■ WHAT TO WORK ON
Search term "master": work out how many lines of the data below contain it, and answer with that number alone.

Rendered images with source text
......
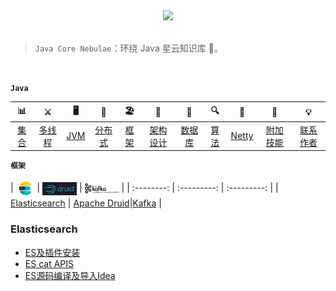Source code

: 
<div align="center">  

<img src="http://5b0988e595225.cdn.sohucs.com/images/20180107/7c9e6cd0d3f44c9ab6d7545dc60839d3.gif" width=""/> 
<br/>

</div><br>


> `Java Core Nebulae`：环绕 Java 星云知识库 :milky_way:。

<br/>

**`Java`**

| 📊 |⚔️ | 🖥 | 🚏 | 🏖  | 🌁| 📮 | 🔍 | 🚀 | 🌈 |💡|
| :--------: | :---------: | :---------: | :---------: | :---------: | :---------:| :---------: | :-------: | :-------:| :------:|:------:|
| [集合](#常用集合) | [多线程](#java-多线程)|[JVM](#jvm) | [分布式](#分布式相关) |[框架](#常用框架第三方组件)|[架构设计](#架构设计)| [数据库](#db-相关) |[算法](#数据结构与算法)|[Netty](#netty-相关)| [附加技能](#附加技能)|[联系作者](#联系作者) |


**`框架`**

| <img src="docs/images/elasticsearch_icon.jpg" width="30" hegiht="30" align=center /> | 
 <img src="docs/images/apache druid.png" width="55" hegiht="55" align=center /> |
 <img src="docs/images/kafka_icon.png" width="55" hegiht="55" align=center /> |
| :--------: | :---------: | :---------: |
| [Elasticsearch](#Elasticsearch) | [Apache Druid](#Apache-Druid)|[Kafka](#Kafka) |





###  Elasticsearch  
- [ES及插件安装](https://github.com/xinzhuxiansheng/blog-notes/blob/master/Elasticsearch/ES及插件安装.md)
- [ES cat APIS](https://github.com/xinzhuxiansheng/blog-notes/blob/master/Elasticsearch/Elasticsearch%20cat%20APIS.md)
- [ES源码编译及导入Idea](https://github.com/xinzhuxiansheng/blog-notes/blob/master/Elasticsearch/ES源码编译及导入Idea.md)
......
■ SOLUTION TO THE EXERCISE
3